■ **THE DATA**
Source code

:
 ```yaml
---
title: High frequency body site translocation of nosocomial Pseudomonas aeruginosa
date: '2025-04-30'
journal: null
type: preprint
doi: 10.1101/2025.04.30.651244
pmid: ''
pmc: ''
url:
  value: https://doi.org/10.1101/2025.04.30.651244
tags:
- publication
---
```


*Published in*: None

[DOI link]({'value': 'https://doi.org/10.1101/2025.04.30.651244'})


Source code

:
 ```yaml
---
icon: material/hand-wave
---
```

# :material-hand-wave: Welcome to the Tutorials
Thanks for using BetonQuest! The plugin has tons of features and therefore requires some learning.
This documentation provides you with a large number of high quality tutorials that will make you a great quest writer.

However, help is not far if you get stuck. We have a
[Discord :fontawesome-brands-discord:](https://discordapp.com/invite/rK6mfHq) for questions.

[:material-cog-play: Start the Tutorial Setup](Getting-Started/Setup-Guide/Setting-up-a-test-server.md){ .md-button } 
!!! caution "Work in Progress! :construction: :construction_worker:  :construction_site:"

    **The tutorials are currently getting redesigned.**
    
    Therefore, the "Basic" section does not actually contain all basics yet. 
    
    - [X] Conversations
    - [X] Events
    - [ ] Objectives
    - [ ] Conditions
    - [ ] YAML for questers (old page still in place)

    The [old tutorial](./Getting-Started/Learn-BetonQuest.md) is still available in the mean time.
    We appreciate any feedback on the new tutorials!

■ **ASSIGNED TASK**
Exact copies of the lines from the one containing "The [old tutorial](./Getting-Started/Learn-BetonQuest.md)" through the end of the listing, both included, are the only thing wanted.

■ **EXERCISE RESPONSE**
    The [old tutorial](./Getting-Started/Learn-BetonQuest.md) is still available in the mean time.
    We appreciate any feedback on the new tutorials!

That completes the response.